= Task requirements =
When you find the word "left" in a line of the entries, please copy the whole line.

= Stored data entries =

▼

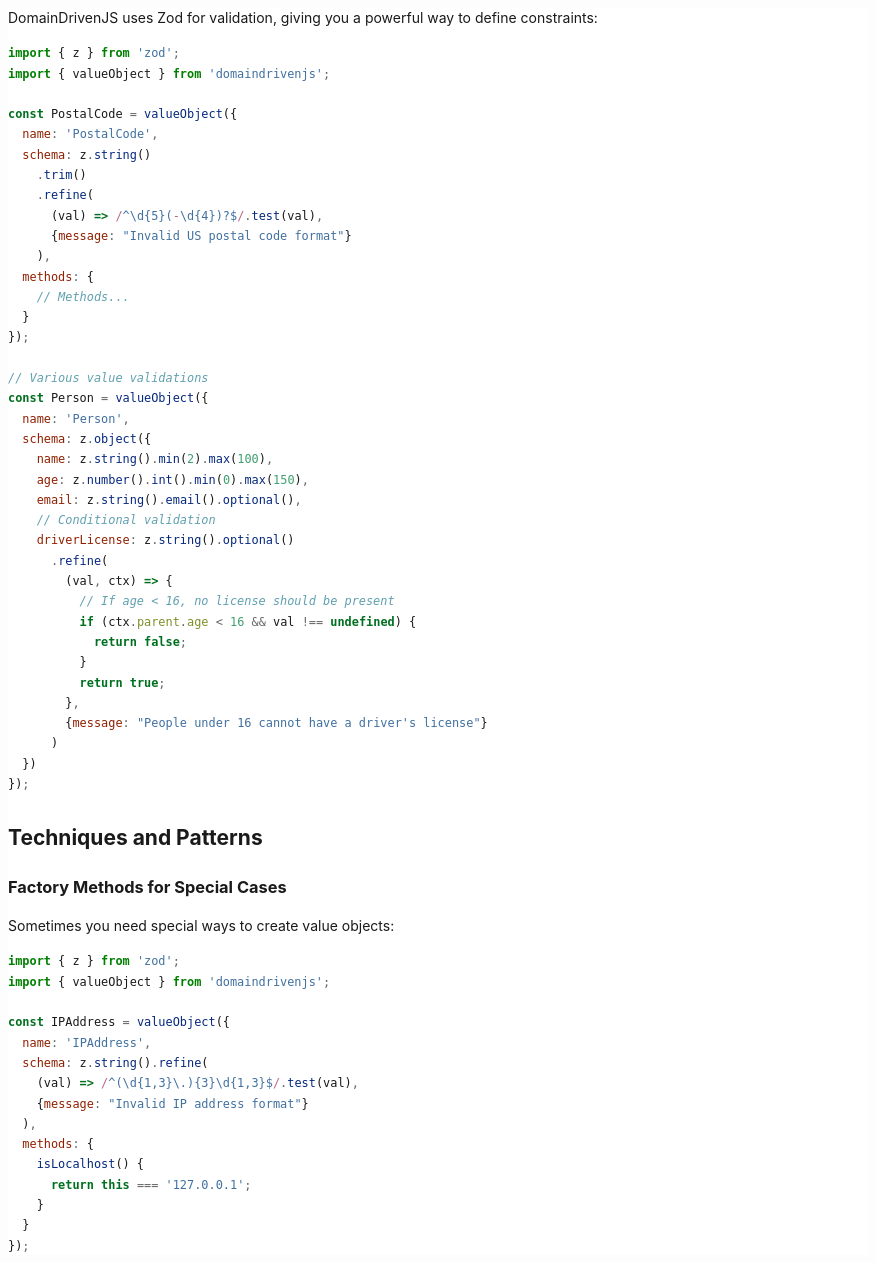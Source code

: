 DomainDrivenJS uses Zod for validation, giving you a powerful way to define constraints:

```javascript
import { z } from 'zod';
import { valueObject } from 'domaindrivenjs';

const PostalCode = valueObject({
  name: 'PostalCode',
  schema: z.string()
    .trim()
    .refine(
      (val) => /^\d{5}(-\d{4})?$/.test(val), 
      {message: "Invalid US postal code format"}
    ),
  methods: {
    // Methods...
  }
});

// Various value validations
const Person = valueObject({
  name: 'Person',
  schema: z.object({
    name: z.string().min(2).max(100),
    age: z.number().int().min(0).max(150),
    email: z.string().email().optional(),
    // Conditional validation
    driverLicense: z.string().optional()
      .refine(
        (val, ctx) => {
          // If age < 16, no license should be present
          if (ctx.parent.age < 16 && val !== undefined) {
            return false;
          }
          return true;
        },
        {message: "People under 16 cannot have a driver's license"}
      )
  })
});
```

## Techniques and Patterns

### Factory Methods for Special Cases

Sometimes you need special ways to create value objects:

```javascript
import { z } from 'zod';
import { valueObject } from 'domaindrivenjs';

const IPAddress = valueObject({
  name: 'IPAddress',
  schema: z.string().refine(
    (val) => /^(\d{1,3}\.){3}\d{1,3}$/.test(val),
    {message: "Invalid IP address format"}
  ),
  methods: {
    isLocalhost() {
      return this === '127.0.0.1';
    }
  }
});

```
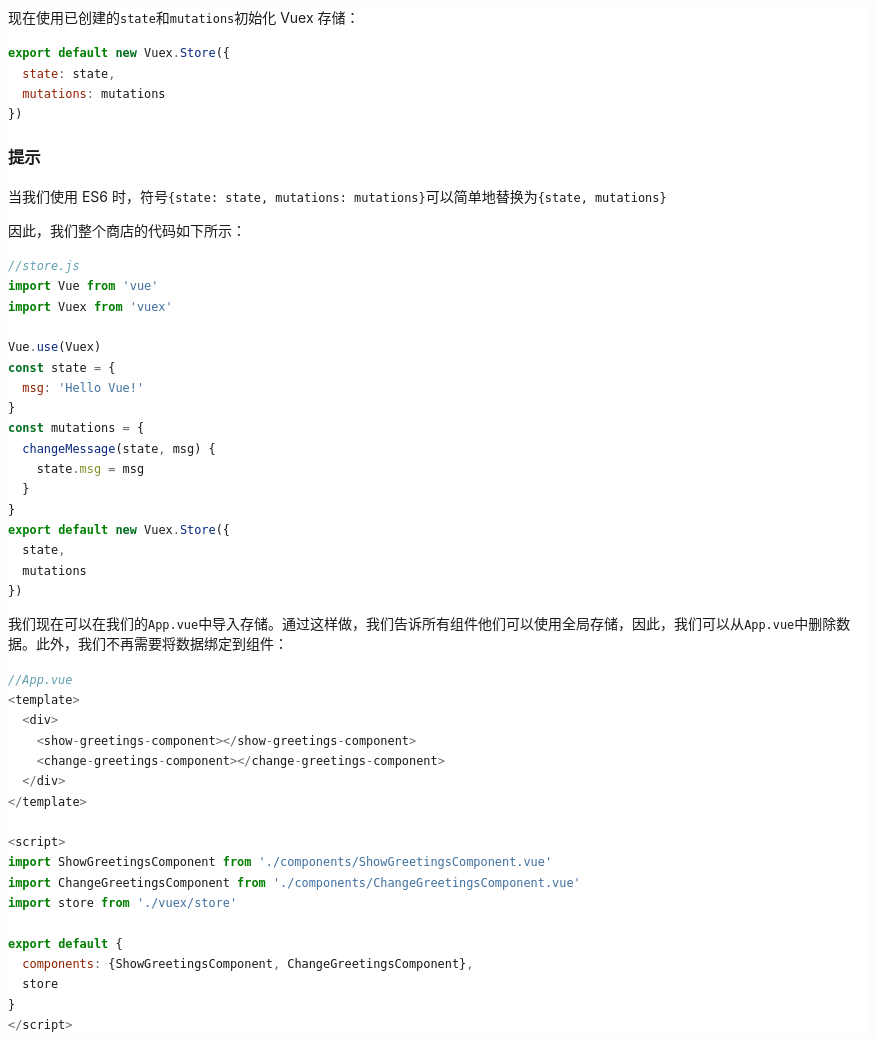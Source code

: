 现在使用已创建的`state`和`mutations`初始化 Vuex 存储：

```js
export default new Vuex.Store({ 
  state: state, 
  mutations: mutations 
}) 

```

### 提示

当我们使用 ES6 时，符号`{state: state, mutations: mutations}`可以简单地替换为`{state, mutations}`

因此，我们整个商店的代码如下所示：

```js
//store.js 
import Vue from 'vue' 
import Vuex from 'vuex' 

Vue.use(Vuex) 
const state = { 
  msg: 'Hello Vue!' 
} 
const mutations = { 
  changeMessage(state, msg) { 
    state.msg = msg 
  } 
} 
export default new Vuex.Store({ 
  state, 
  mutations 
}) 

```

我们现在可以在我们的`App.vue`中导入存储。通过这样做，我们告诉所有组件他们可以使用全局存储，因此，我们可以从`App.vue`中删除数据。此外，我们不再需要将数据绑定到组件：

```js
//App.vue 
<template> 
  <div> 
    <show-greetings-component></show-greetings-component> 
    <change-greetings-component></change-greetings-component> 
  </div> 
</template> 

<script> 
import ShowGreetingsComponent from './components/ShowGreetingsComponent.vue' 
import ChangeGreetingsComponent from './components/ChangeGreetingsComponent.vue' 
import store from './vuex/store' 

export default { 
  components: {ShowGreetingsComponent, ChangeGreetingsComponent}, 
  store 
} 
</script>    

```
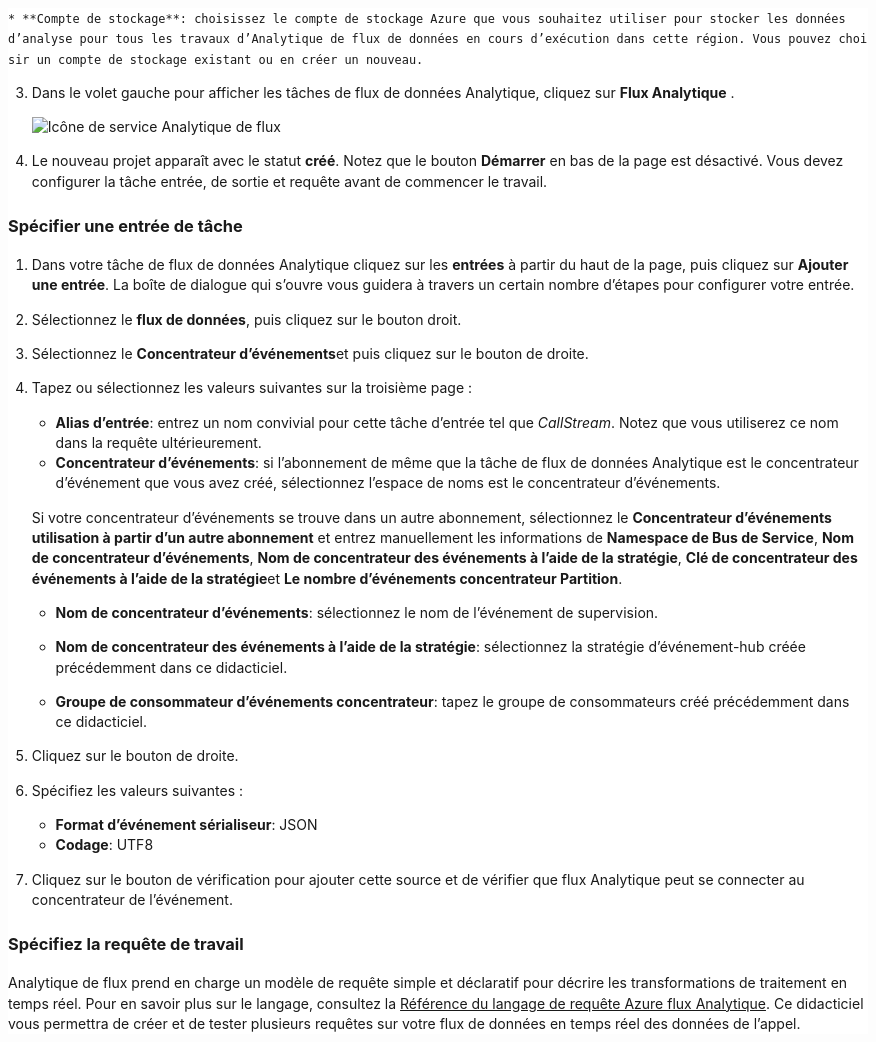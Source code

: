     * **Compte de stockage**: choisissez le compte de stockage Azure que vous souhaitez utiliser pour stocker les données d’analyse pour tous les travaux d’Analytique de flux de données en cours d’exécution dans cette région. Vous pouvez choisir un compte de stockage existant ou en créer un nouveau.

3.  Dans le volet gauche pour afficher les tâches de flux de données Analytique, cliquez sur **Flux Analytique** .

    ![Icône de service Analytique de flux](./media/stream-analytics-get-started/stream-analytics-service-icon.png)

4.  Le nouveau projet apparaît avec le statut **créé**. Notez que le bouton **Démarrer** en bas de la page est désactivé. Vous devez configurer la tâche entrée, de sortie et requête avant de commencer le travail.

### <a name="specify-job-input"></a>Spécifier une entrée de tâche
1.  Dans votre tâche de flux de données Analytique cliquez sur les **entrées** à partir du haut de la page, puis cliquez sur **Ajouter une entrée**. La boîte de dialogue qui s’ouvre vous guidera à travers un certain nombre d’étapes pour configurer votre entrée.
2.  Sélectionnez le **flux de données**, puis cliquez sur le bouton droit.
3.  Sélectionnez le **Concentrateur d’événements**et puis cliquez sur le bouton de droite.
4.  Tapez ou sélectionnez les valeurs suivantes sur la troisième page :

    * **Alias d’entrée**: entrez un nom convivial pour cette tâche d’entrée tel que *CallStream*. Notez que vous utiliserez ce nom dans la requête ultérieurement.
    * **Concentrateur d’événements**: si l’abonnement de même que la tâche de flux de données Analytique est le concentrateur d’événement que vous avez créé, sélectionnez l’espace de noms est le concentrateur d’événements.

    Si votre concentrateur d’événements se trouve dans un autre abonnement, sélectionnez le **Concentrateur d’événements utilisation à partir d’un autre abonnement** et entrez manuellement les informations de **Namespace de Bus de Service**, **Nom de concentrateur d’événements**, **Nom de concentrateur des événements à l’aide de la stratégie**, **Clé de concentrateur des événements à l’aide de la stratégie**et **Le nombre d’événements concentrateur Partition**.

    * **Nom de concentrateur d’événements**: sélectionnez le nom de l’événement de supervision.

    * **Nom de concentrateur des événements à l’aide de la stratégie**: sélectionnez la stratégie d’événement-hub créée précédemment dans ce didacticiel.

    * **Groupe de consommateur d’événements concentrateur**: tapez le groupe de consommateurs créé précédemment dans ce didacticiel.
5.  Cliquez sur le bouton de droite.
6.  Spécifiez les valeurs suivantes :

    * **Format d’événement sérialiseur**: JSON
    * **Codage**: UTF8
7.  Cliquez sur le bouton de vérification pour ajouter cette source et de vérifier que flux Analytique peut se connecter au concentrateur de l’événement.

### <a name="specify-job-query"></a>Spécifiez la requête de travail

Analytique de flux prend en charge un modèle de requête simple et déclaratif pour décrire les transformations de traitement en temps réel. Pour en savoir plus sur le langage, consultez la [Référence du langage de requête Azure flux Analytique](https://msdn.microsoft.com/library/dn834998.aspx). Ce didacticiel vous permettra de créer et de tester plusieurs requêtes sur votre flux de données en temps réel des données de l’appel.
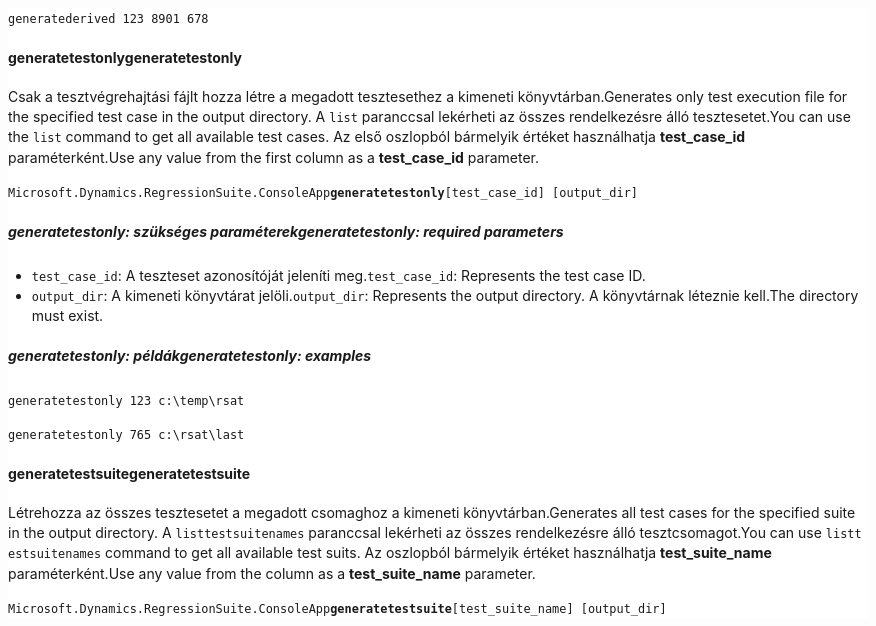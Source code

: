 `generatederived 123 8901 678`

#### <a name="generatetestonly"></a><span data-ttu-id="c1691-246">generatetestonly</span><span class="sxs-lookup"><span data-stu-id="c1691-246">generatetestonly</span></span>

<span data-ttu-id="c1691-247">Csak a tesztvégrehajtási fájlt hozza létre a megadott tesztesethez a kimeneti könyvtárban.</span><span class="sxs-lookup"><span data-stu-id="c1691-247">Generates only test execution file for the specified test case in the output directory.</span></span> <span data-ttu-id="c1691-248">A ``list`` paranccsal lekérheti az összes rendelkezésre álló tesztesetet.</span><span class="sxs-lookup"><span data-stu-id="c1691-248">You can use the ``list`` command to get all available test cases.</span></span> <span data-ttu-id="c1691-249">Az első oszlopból bármelyik értéket használhatja **test_case_id** paraméterként.</span><span class="sxs-lookup"><span data-stu-id="c1691-249">Use any value from the first column as a **test_case_id** parameter.</span></span>

``Microsoft.Dynamics.RegressionSuite.ConsoleApp``**``generatetestonly``**``[test_case_id] [output_dir]``

##### <a name="generatetestonly-required-parameters"></a><span data-ttu-id="c1691-250">generatetestonly: szükséges paraméterek</span><span class="sxs-lookup"><span data-stu-id="c1691-250">generatetestonly: required parameters</span></span>

+ <span data-ttu-id="c1691-251">`test_case_id`: A teszteset azonosítóját jeleníti meg.</span><span class="sxs-lookup"><span data-stu-id="c1691-251">`test_case_id`: Represents the test case ID.</span></span>
+ <span data-ttu-id="c1691-252">`output_dir`: A kimeneti könyvtárat jelöli.</span><span class="sxs-lookup"><span data-stu-id="c1691-252">`output_dir`: Represents the output directory.</span></span> <span data-ttu-id="c1691-253">A könyvtárnak léteznie kell.</span><span class="sxs-lookup"><span data-stu-id="c1691-253">The directory must exist.</span></span>

##### <a name="generatetestonly-examples"></a><span data-ttu-id="c1691-254">generatetestonly: példák</span><span class="sxs-lookup"><span data-stu-id="c1691-254">generatetestonly: examples</span></span>

`generatetestonly 123 c:\temp\rsat`

`generatetestonly 765 c:\rsat\last`

#### <a name="generatetestsuite"></a><span data-ttu-id="c1691-255">generatetestsuite</span><span class="sxs-lookup"><span data-stu-id="c1691-255">generatetestsuite</span></span>

<span data-ttu-id="c1691-256">Létrehozza az összes tesztesetet a megadott csomaghoz a kimeneti könyvtárban.</span><span class="sxs-lookup"><span data-stu-id="c1691-256">Generates all test cases for the specified suite in the output directory.</span></span> <span data-ttu-id="c1691-257">A ``listtestsuitenames`` paranccsal lekérheti az összes rendelkezésre álló tesztcsomagot.</span><span class="sxs-lookup"><span data-stu-id="c1691-257">You can use ``listtestsuitenames`` command to get all available test suits.</span></span> <span data-ttu-id="c1691-258">Az oszlopból bármelyik értéket használhatja **test_suite_name** paraméterként.</span><span class="sxs-lookup"><span data-stu-id="c1691-258">Use any value from the column as a **test_suite_name** parameter.</span></span>

``Microsoft.Dynamics.RegressionSuite.ConsoleApp``**``generatetestsuite``**``[test_suite_name] [output_dir]``
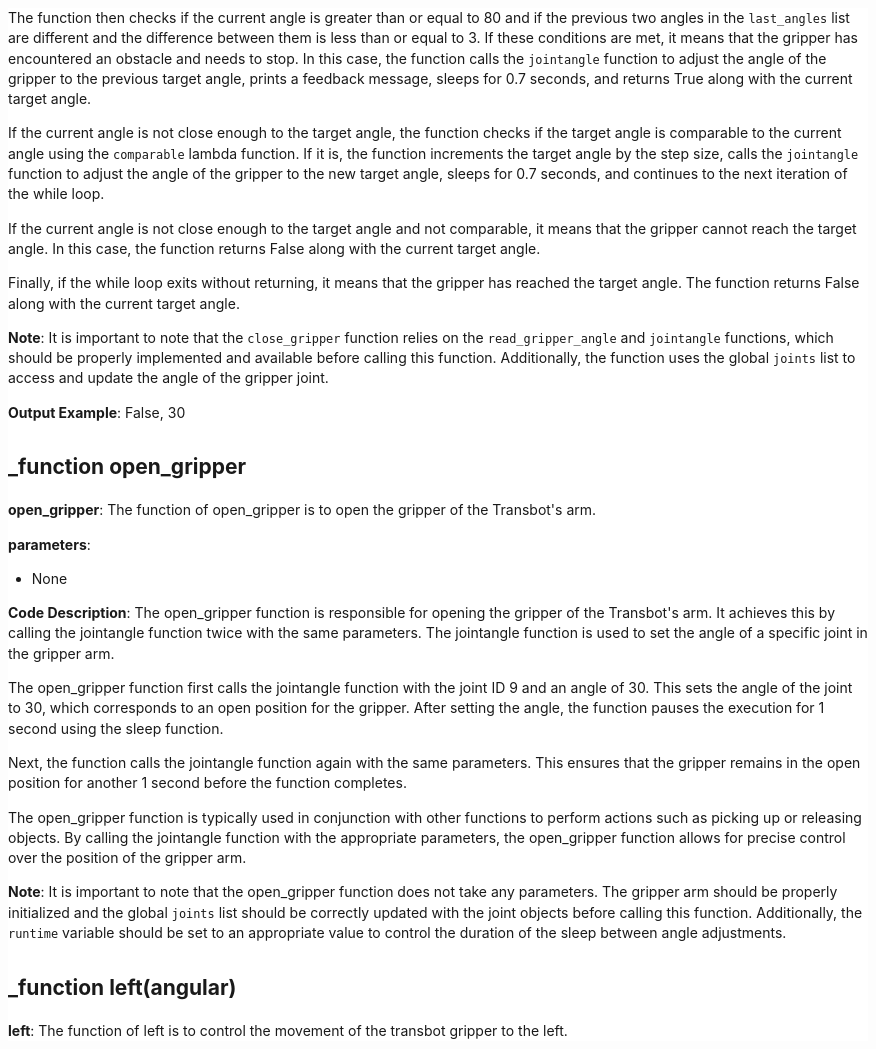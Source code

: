The function then checks if the current angle is greater than or equal to 80 and if the previous two angles in the `last_angles` list are different and the difference between them is less than or equal to 3. If these conditions are met, it means that the gripper has encountered an obstacle and needs to stop. In this case, the function calls the `jointangle` function to adjust the angle of the gripper to the previous target angle, prints a feedback message, sleeps for 0.7 seconds, and returns True along with the current target angle.

If the current angle is not close enough to the target angle, the function checks if the target angle is comparable to the current angle using the `comparable` lambda function. If it is, the function increments the target angle by the step size, calls the `jointangle` function to adjust the angle of the gripper to the new target angle, sleeps for 0.7 seconds, and continues to the next iteration of the while loop.

If the current angle is not close enough to the target angle and not comparable, it means that the gripper cannot reach the target angle. In this case, the function returns False along with the current target angle.

Finally, if the while loop exits without returning, it means that the gripper has reached the target angle. The function returns False along with the current target angle.

**Note**: It is important to note that the `close_gripper` function relies on the `read_gripper_angle` and `jointangle` functions, which should be properly implemented and available before calling this function. Additionally, the function uses the global `joints` list to access and update the angle of the gripper joint.

**Output Example**:
False, 30
## _function open_gripper
**open_gripper**: The function of open_gripper is to open the gripper of the Transbot's arm.

**parameters**:
- None

**Code Description**:
The open_gripper function is responsible for opening the gripper of the Transbot's arm. It achieves this by calling the jointangle function twice with the same parameters. The jointangle function is used to set the angle of a specific joint in the gripper arm.

The open_gripper function first calls the jointangle function with the joint ID 9 and an angle of 30. This sets the angle of the joint to 30, which corresponds to an open position for the gripper. After setting the angle, the function pauses the execution for 1 second using the sleep function.

Next, the function calls the jointangle function again with the same parameters. This ensures that the gripper remains in the open position for another 1 second before the function completes.

The open_gripper function is typically used in conjunction with other functions to perform actions such as picking up or releasing objects. By calling the jointangle function with the appropriate parameters, the open_gripper function allows for precise control over the position of the gripper arm.

**Note**: It is important to note that the open_gripper function does not take any parameters. The gripper arm should be properly initialized and the global `joints` list should be correctly updated with the joint objects before calling this function. Additionally, the `runtime` variable should be set to an appropriate value to control the duration of the sleep between angle adjustments.
## _function left(angular)
**left**: The function of left is to control the movement of the transbot gripper to the left.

▲

= Solved problem =
## _function left(angular)
**left**: The function of left is to control the movement of the transbot gripper to the left.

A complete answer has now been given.